10.2 The Supplier must notify the Customer immediately if it receives any complaint, notice or communication that relates directly or indirectly to the processing of the Personal Data or to either party’s compliance with the Data Protection Legislation.
10.3 The Supplier must notify the Customer within 10 working days if it receives a request from a Data Subject for access to their Personal Data or to exercise any of their related rights under the Data Protection Legislation.
10.4 The Supplier will give the Customer its full co-operation and assistance in responding to any complaint, notice, communication or Data Subject request.
10.5 The Supplier must not disclose the Personal Data to any Data Subject or to a third party other than at the Customer’s request or instruction, as provided for in this DPA or as required by law.
11. Term and termination
11.1 This DPA will remain in full force and effect so long as:
11.1.1 the Agreement remains in effect; or
11.1.2 the Supplier retains any Personal Data related to the Agreement in its possession or control (Term).
11.2 Any provision of this DPA that expressly or by implication should come into or continue in force on or after termination of the Agreement in order to protect Personal Data will remain in full force and effect.
12. Data return and destruction
12.1 At the Customer’s request, the Supplier will give the Customer a copy of or access to all or part of the Customer’s Personal Data in its possession or control in the format and on the media reasonably specified by the Customer.
12.2 On termination of the Agreement for any reason or expiry of its term, the Supplier will securely delete or destroy or, if directed in writing by the Customer, return and not retain, all or any Personal Data related to this DPA in its possession or control.
12.3 If any law, regulation, or government or regulatory body requires the Supplier to retain any documents or materials that the Supplier would otherwise be required to return or destroy, it will notify the Customer in writing of that retention requirement, giving details of the documents or materials that it must retain, the legal basis for retention, and establishing a specific timeline for destruction once the retention requirement ends.
13.1 At least once a year, the Supplier will conduct audits of its Personal Data processing practices and the information technology and information security controls for all facilities and systems used in complying with its obligations under this DPA.
13.2 On the Customer’s written request, the Supplier will make all of the relevant audit reports available to the Customer for review.
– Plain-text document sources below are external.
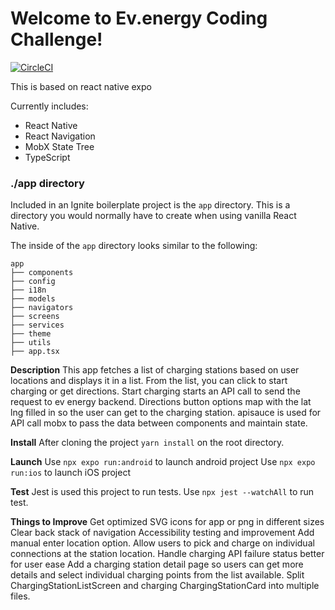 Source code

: # Welcome to Ev.energy Coding Challenge!

[![CircleCI](https://circleci.com/gh/infinitered/ignite.svg?style=svg)](https://circleci.com/gh/infinitered/ignite)



This is based on react native expo

Currently includes:

- React Native
- React Navigation
- MobX State Tree
- TypeScript

### ./app directory

Included in an Ignite boilerplate project is the `app` directory. This is a directory you would normally have to create when using vanilla React Native.

The inside of the `app` directory looks similar to the following:

```
app
├── components
├── config
├── i18n
├── models
├── navigators
├── screens
├── services
├── theme
├── utils
├── app.tsx
```

**Description**
This app fetches a list of charging stations based on user locations and displays it in a list. From the list, you can click to start charging or get directions.
Start charging starts an API call to send the request to ev energy backend.
Directions button options map with the lat lng filled in so the user can get to the charging station.
apisauce is used for API call 
mobx to pass the data between components and maintain state. 

**Install**
After cloning the project `yarn install` on the root directory.

**Launch**
Use `npx expo run:android` to launch android project
Use `npx expo run:ios` to launch iOS project

**Test**
Jest is used this project to run tests.
Use `npx jest --watchAll` to run test.

**Things to Improve**
Get optimized SVG icons for app or png in different sizes
Clear back stack of navigation
Accessibility testing and improvement
Add manual enter location option.
Allow users to pick and charge on individual connections at the station location.
Handle charging API failure status better for user ease
Add a charging station detail page so users can get more details and select individual charging points from the list available.
Split ChargingStationListScreen and charging ChargingStationCard into multiple files. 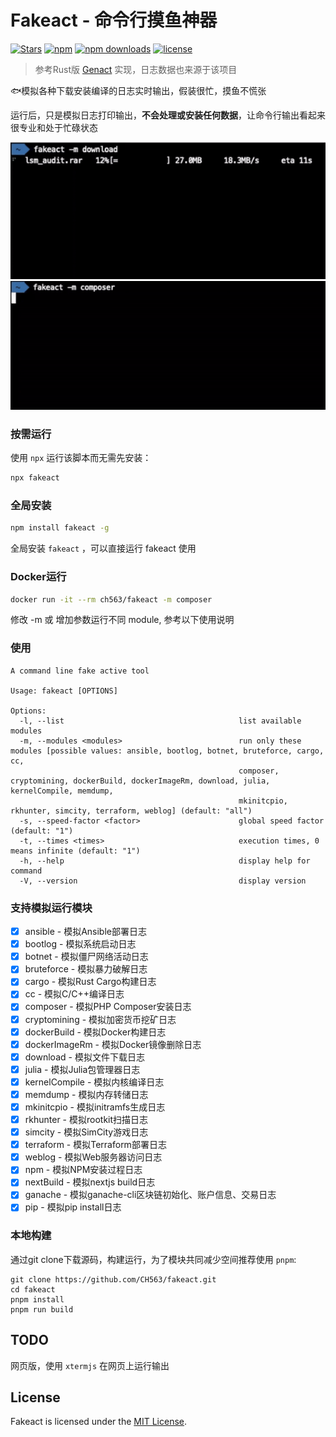 # Fakeact - 命令行摸鱼神器

[![Stars](https://img.shields.io/github/stars/CH563/fakeact.svg)](https://github.com/CH563/fakeact/stargazers)
[![npm](https://img.shields.io/npm/v/fakeact.svg)](https://www.npmjs.com/package/fakeact) 
[![npm downloads](https://img.shields.io/npm/dm/fakeact?color=blue&label=npm%20downloads)](https://www.npmjs.com/package/fakeact)
[![license](http://img.shields.io/badge/license-MIT-blue.svg)](https://github.com/CH563/fakeact/blob/main/LICENSE)

> 参考Rust版 [Genact](https://github.com/svenstaro/genact) 实现，日志数据也来源于该项目

🐟模拟各种下载安装编译的日志实时输出，假装很忙，摸鱼不慌张

运行后，只是模拟日志打印输出，**不会处理或安装任何数据**，让命令行输出看起来很专业和处于忙碌状态

![](https://github.com/CH563/fakeact/blob/main/gifs/download.gif)
![](https://github.com/CH563/fakeact/blob/main/gifs/composer.gif)


### 按需运行

使用 `npx` 运行该脚本而无需先安装：

```bash
npx fakeact
```

### 全局安装

```bash
npm install fakeact -g
```

全局安装 `fakeact` ，可以直接运行 fakeact 使用


### Docker运行

```bash
docker run -it --rm ch563/fakeact -m composer
```

修改 -m 或 增加参数运行不同 module, 参考以下使用说明

### 使用

    A command line fake active tool

    Usage: fakeact [OPTIONS]

    Options:
      -l, --list                                       list available modules
      -m, --modules <modules>                          run only these modules [possible values: ansible, bootlog, botnet, bruteforce, cargo, cc,
                                                       composer, cryptomining, dockerBuild, dockerImageRm, download, julia, kernelCompile, memdump,
                                                       mkinitcpio, rkhunter, simcity, terraform, weblog] (default: "all")
      -s, --speed-factor <factor>                      global speed factor (default: "1")
      -t, --times <times>                              execution times, 0 means infinite (default: "1")
      -h, --help                                       display help for command
      -V, --version                                    display version


### 支持模拟运行模块

- [x] ansible - 模拟Ansible部署日志
- [x] bootlog - 模拟系统启动日志
- [x] botnet - 模拟僵尸网络活动日志
- [x] bruteforce - 模拟暴力破解日志
- [x] cargo - 模拟Rust Cargo构建日志
- [x] cc - 模拟C/C++编译日志
- [x] composer - 模拟PHP Composer安装日志
- [x] cryptomining - 模拟加密货币挖矿日志
- [x] dockerBuild - 模拟Docker构建日志
- [x] dockerImageRm - 模拟Docker镜像删除日志
- [x] download - 模拟文件下载日志
- [x] julia - 模拟Julia包管理器日志
- [x] kernelCompile - 模拟内核编译日志
- [x] memdump - 模拟内存转储日志
- [x] mkinitcpio - 模拟initramfs生成日志
- [x] rkhunter - 模拟rootkit扫描日志
- [x] simcity - 模拟SimCity游戏日志
- [x] terraform - 模拟Terraform部署日志
- [x] weblog - 模拟Web服务器访问日志
- [x] npm - 模拟NPM安装过程日志
- [x] nextBuild - 模拟nextjs build日志
- [x] ganache - 模拟ganache-cli区块链初始化、账户信息、交易日志
- [x] pip - 模拟pip install日志

### 本地构建

通过git clone下载源码，构建运行，为了模块共同减少空间推荐使用 `pnpm`:

    git clone https://github.com/CH563/fakeact.git
    cd fakeact
    pnpm install
    pnpm run build

## TODO

网页版，使用 `xtermjs` 在网页上运行输出

## License

Fakeact is licensed under the [MIT License](https://github.com/CH563/fakeact/blob/main/LICENSE).
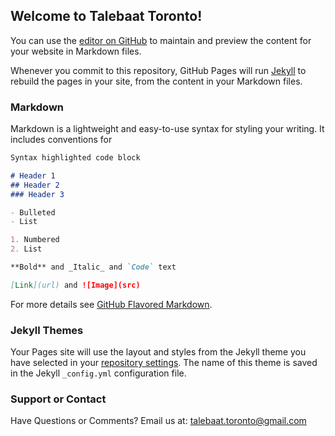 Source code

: ## Welcome to Talebaat Toronto! 

You can use the [editor on GitHub](https://github.com/talebaattoronto/talebaattoronto.github.io/edit/master/README.md) to maintain and preview the content for your website in Markdown files.

Whenever you commit to this repository, GitHub Pages will run [Jekyll](https://jekyllrb.com/) to rebuild the pages in your site, from the content in your Markdown files.

### Markdown

Markdown is a lightweight and easy-to-use syntax for styling your writing. It includes conventions for

```markdown
Syntax highlighted code block

# Header 1
## Header 2
### Header 3

- Bulleted
- List

1. Numbered
2. List

**Bold** and _Italic_ and `Code` text

[Link](url) and ![Image](src)
```

For more details see [GitHub Flavored Markdown](https://guides.github.com/features/mastering-markdown/).

### Jekyll Themes

Your Pages site will use the layout and styles from the Jekyll theme you have selected in your [repository settings](https://github.com/talebaattoronto/talebaattoronto.github.io/settings). The name of this theme is saved in the Jekyll `_config.yml` configuration file.

### Support or Contact

Have Questions or Comments? Email us at: talebaat.toronto@gmail.com 
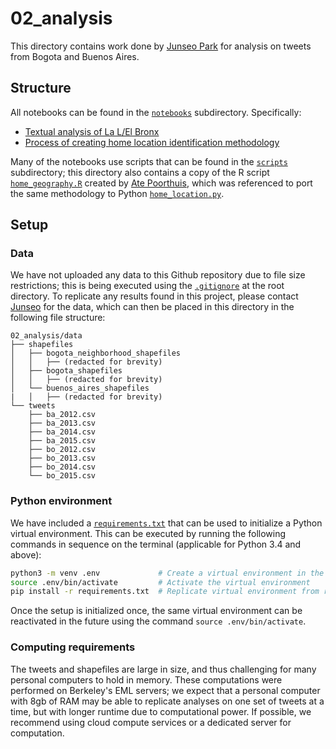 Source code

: # 02_analysis

This directory contains work done by [Junseo Park](http://www.github.com/junseo-park) for analysis on tweets from Bogota and Buenos Aires.

## Structure

All notebooks can be found in the [`notebooks`](./notebooks) subdirectory. Specifically:

- [Textual analysis of La L/El Bronx](./notebooks/bogota_LaL_ElBronx.ipynb)
- [Process of creating home location identification methodology](./notebooks/home_location_identification_methodology.ipynb)

 Many of the notebooks use scripts that can be found in the [`scripts`](./scripts) subdirectory; this directory also contains a copy of the R script [`home_geography.R`](./scripts/home_geography.R) created by [Ate Poorthuis](https://github.com/atepoorthuis), which was referenced to port the same methodology to Python [`home_location.py`](./scripts/home_location.py).

## Setup

### Data

We have not uploaded any data to this Github repository due to file size restrictions; this is being executed using the [`.gitignore`](../.gitignore) at the root directory. To replicate any results found in this project, please contact [Junseo](mailto:junseopark@berkeley.edu) for the data, which can then be placed in this directory in the following file structure:

```
02_analysis/data
├── shapefiles
│   ├── bogota_neighborhood_shapefiles
│   │   ├── (redacted for brevity)
│   ├── bogota_shapefiles
│   │   ├── (redacted for brevity)
│   └── buenos_aires_shapefiles
|   │   ├── (redacted for brevity)
└── tweets
    ├── ba_2012.csv
    ├── ba_2013.csv
    ├── ba_2014.csv
    ├── ba_2015.csv
    ├── bo_2012.csv
    ├── bo_2013.csv
    ├── bo_2014.csv
    └── bo_2015.csv
```

### Python environment

We have included a [`requirements.txt`](./requirements.txt) that can be used to initialize a Python virtual environment. This can be executed by running the following commands in sequence on the terminal (applicable for Python 3.4 and above):

```bash
python3 -m venv .env             # Create a virtual environment in the .env directory
source .env/bin/activate         # Activate the virtual environment
pip install -r requirements.txt  # Replicate virtual environment from requirements.txt
```

Once the setup is initialized once, the same virtual environment can be reactivated in the future using the command `source .env/bin/activate`.


### Computing requirements

The tweets and shapefiles are large in size, and thus challenging for many personal computers to hold in memory. These computations were performed on Berkeley's EML servers; we expect that a personal computer with 8gb of RAM may be able to replicate analyses on one set of tweets at a time, but with longer runtime due to computational power. If possible, we recommend using cloud compute services or a dedicated server for computation.
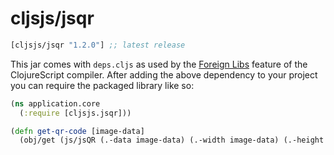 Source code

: # cljsjs/jsqr

[](dependency)
```clojure
[cljsjs/jsqr "1.2.0"] ;; latest release
```
[](/dependency)

This jar comes with `deps.cljs` as used by the [Foreign Libs][flibs] feature
of the ClojureScript compiler. After adding the above dependency to your project
you can require the packaged library like so:

```clojure
(ns application.core
  (:require [cljsjs.jsqr]))

(defn get-qr-code [image-data]
  (obj/get (js/jsQR (.-data image-data) (.-width image-data) (.-height image-data)) "data"))

```

[flibs]: https://clojurescript.org/reference/packaging-foreign-deps
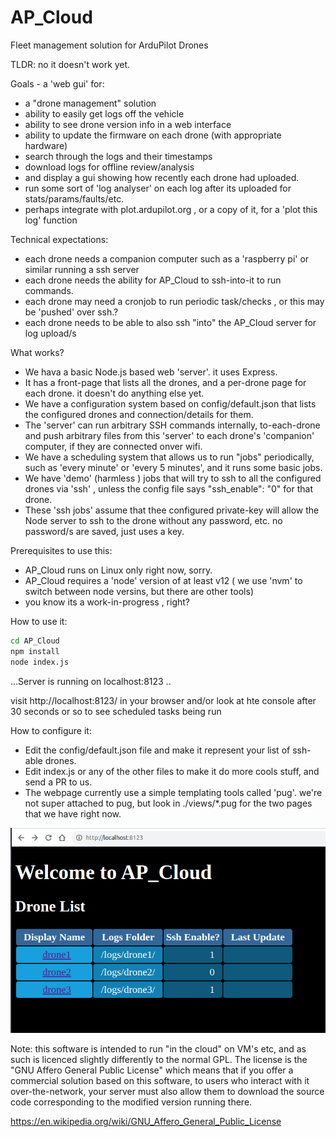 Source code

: # AP_Cloud
Fleet management solution for ArduPilot Drones

TLDR:  no it doesn't work yet.

Goals - a 'web gui' for:

 - a "drone management" solution
 - ability to easily get logs off the vehicle
 - ability to see drone version info in a web interface 
 - ability to update the firmware on each drone  (with appropriate hardware)
 - search through the logs and their timestamps 
 - download logs for offline review/analysis
 - and display a gui showing how recently each drone had uploaded.
 - run some sort of 'log analyser' on each log after its uploaded for stats/params/faults/etc.
 - perhaps integrate with plot.ardupilot.org , or a copy of it, for a 'plot this log' function

Technical expectations:

 - each drone needs a companion computer such as a 'raspberry pi' or similar running a ssh server
 - each drone needs the ability for AP_Cloud to ssh-into-it to run commands.
 - each drone may need a cronjob to run periodic task/checks , or this may be 'pushed' over ssh.?
 - each drone needs to be able to also ssh "into" the AP_Cloud server for log upload/s


What works?

 - We hava a basic Node.js based web 'server'.  it uses Express. 
 - It has a front-page that lists all the drones, and a per-drone page for each drone.  it doesn't do anything else yet.
 - We have a configuration system based on config/default.json that lists the configured drones and connection/details for them.
 - The 'server' can run arbitrary SSH commands internally, to-each-drone and push arbitrary files from this 'server' to each drone's 'companion' computer, if they are connected onver wifi. 
 - We have a scheduling system that allows us to run "jobs" periodically, such as 'every minute' or 'every 5 minutes', and it runs some basic jobs.
 - We have 'demo' (harmless ) jobs that will try to ssh to all the configured drones via 'ssh' , unless the config file says "ssh_enable": "0" for that drone.
 - These 'ssh jobs' assume that thee configured private-key will allow the Node server to ssh to the drone without any password, etc.  no password/s are saved, just uses a key.


Prerequisites to use this:
 - AP_Cloud runs on Linux only right now, sorry.
 - AP_Cloud requires a 'node' version of at least v12  ( we use 'nvm' to switch between node versins, but there are other tools)
 - you know its a work-in-progress , right? 


How to use it:
```bash
cd AP_Cloud
npm install
node index.js
```

...Server is running on localhost:8123 ..

visit http://localhost:8123/ in your browser and/or look at hte console after 30 seconds or so to see scheduled tasks being run


How to configure it:
 - Edit the config/default.json file and make it represent your list of ssh-able drones.
 - Edit index.js or any of the other files to make it do more cools stuff, and send a PR to us. 
 - The webpage currently use a simple templating tools called 'pug'.  we're not super attached to pug, but look in ./views/*.pug for the two pages that we have right now.



![pic1](https://github.com/ArduPilot/AP_Cloud/blob/main/screenshot1.png?raw=true)


Note: this software is intended to run "in the cloud" on VM's etc, and as such is licenced slightly differently to the normal GPL. The license is the "GNU Affero General Public License" which means that if you offer a commercial solution based on this software, to users who interact with it over-the-network, your server must also allow them to download the source code corresponding to the modified version running there.

https://en.wikipedia.org/wiki/GNU_Affero_General_Public_License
The Customer will treat such audit reports as the Supplier’s confidential information under this DPA.
13.3 The Supplier will promptly address any exceptions noted in the audit reports with the development and implementation of a corrective action plan by the Supplier’s management.
Annex 1 Personal Data Processing Purposes and Details
|Subject matter of Processing:||to enable the Customer to provide integrations between its own application and any other application of its choosing using the Application. The functions of the Application are as described in the Agreement.|
|Duration of Processing:||for the duration of the Agreement.|
|Nature of Processing:||as determined by the Customer through their use of the Application.|
|Business Purposes:||as determined by the Customer through their use of the Application.|
|Personal Data Categories:||as determined by the Customer through their use of the Application.|
|Data Subject Types:||as determined by the Customer through their use of the Application.|
|Authorised Persons:||as determined by the Customer through their use of the Application.|
If relevant, the Supplier’s legal basis for processing Personal Data between the EEA and third countries in order to comply with cross-border transfer restrictions would be module 3 of the EU Standard Contractual Clauses between Customer as “data exporter” and Supplier as “data importer” per Annex 2.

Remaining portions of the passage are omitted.